= Threefold death =

Indo-European mythological trope

The threefold death, which is suffered by kings, heroes, and gods, is a reconstructed Proto-Indo-European theme encountered in Indic, Greek, Celtic, and Germanic mythology.

Some proponents of the trifunctional hypothesis distinguish two types of threefold deaths in Indo-European myth and ritual. In the first type of threefold death, a person dies simultaneously in three ways; hanging (or strangulation or falling from a tree), wounding, and by drowning (or poison or burning). These three deaths are foretold, and are often punishment for an offense against the three functions of Indo-European society. The second form of the threefold death is split into three distinct parts; these distinct deaths are sacrifices to three distinct gods of the three functions.

==Literary sources==
===Welsh legend===

In Welsh legend, Myrddin Wyllt (one of the sources for Merlin of Arthurian legend) is associated with threefold death. As a test of his skill, Merlin is asked to prophesy how a boy will die. He says the boy will fall from a rock. The same boy, with a change of clothes, is presented again, and Merlin prophesies that he will hang. Then, dressed in a girl's clothes, the boy is presented, and Merlin replies, "Woman or no, he will drown." As a young man, the victim falls from a rock during a hunt, is caught in a tree, and drowns hanging head down in a lake.

Myrddin Wyllt also reportedly prophesied his own death, which would happen by falling, stabbing, and drowning. This was fulfilled when a gang of jeering shepherds of King Meldred drove him off a cliff, where he was impaled on a stake left by fishermen, and died with his head below water.

===Odin===
The Norse god Odin is also associated with the threefold death.
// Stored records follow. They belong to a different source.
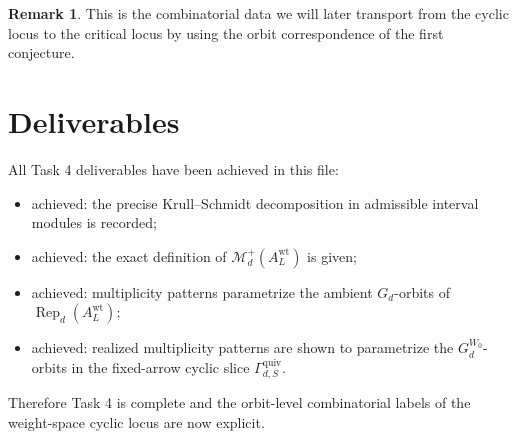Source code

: \documentclass{article}
\newcommand{\Rep}{\operatorname{Rep}}
\theoremstyle{definition}
\newtheorem{remark}[theorem]{Remark}
\begin{document}
\begin{remark}
This is the combinatorial data we will later transport from the cyclic locus
to the critical locus by using the orbit correspondence of the first
conjecture.
\end{remark}

\section{Deliverables}

All Task 4 deliverables have been achieved in this file:

\begin{itemize}
\item achieved: the precise Krull--Schmidt decomposition in admissible interval
  modules is recorded;
\item achieved: the exact definition of $\mathcal M_d^+(A_L^{\mathrm{wt}})$ is
  given;
\item achieved: multiplicity patterns parametrize the ambient $G_d$-orbits of
  $\Rep_d(A_L^{\mathrm{wt}})$;
\item achieved: realized multiplicity patterns are shown to parametrize the
  $G_d^{W_0}$-orbits in the fixed-arrow cyclic slice
  $\Gamma_{d,S}^{\mathrm{quiv}}$.
\end{itemize}

Therefore Task 4 is complete and the orbit-level combinatorial labels of the
weight-space cyclic locus are now explicit.
\end{document}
Human sacrifices to Odin were hanged from trees. Odin is said to have hanged himself and while falling, impaled himself on his spear Gungnir in order to learn the secrets of the runes.

===Ibn Fadlan's account===
The tenth-century Arab Muslim writer Ahmad ibn Fadlan produced a description of a funeral near the Volga River of a chieftain whom he identified as belonging to people he called Rūsiyyah. Scholars agree that some elements of the funeral correspond to features of funerals distinctive to the north Germanic tribes (such as burning of a ship). Ahmad ibn Fadlan describes a slave girl that, after being asked, volunteers to follow her master in death. She is prepared in many ways over several days, including being given much intoxicating drinks. She is led onboard the ship where the dead chieftain is placed. After some more rituals an old female ritual leader, referred to as the "Angel of Death", loops a rope around the slave girl's neck and while two men pulled the rope, the old woman stabbed the girl between her ribs with a knife. The ship is then set on fire with the chieftain and the slave girl on it. The slave girl is thereby strangled, stabbed, and burned; creating a threefold death.

===Commenta Bernensia===
One of the most prominent examples of this threefold death in three separate sacrifices comes to us from Lucan. In his epic poem, Pharsalia, which relates Julius Caesar's conquest of Gaul, he describes a set of three Celtic gods who receive human sacrifices:
et quibus inmitis placatur sanguine diro/ Teutates horrensque feris altaribus Esus/ et Taranis Scythicae non mitior ara Dianae. ("To whom they appease with cruel blood, harsh Teutates, and wild, bristling Esus, and Taranis whose altar is as insatiable as that of Scythian Diana.")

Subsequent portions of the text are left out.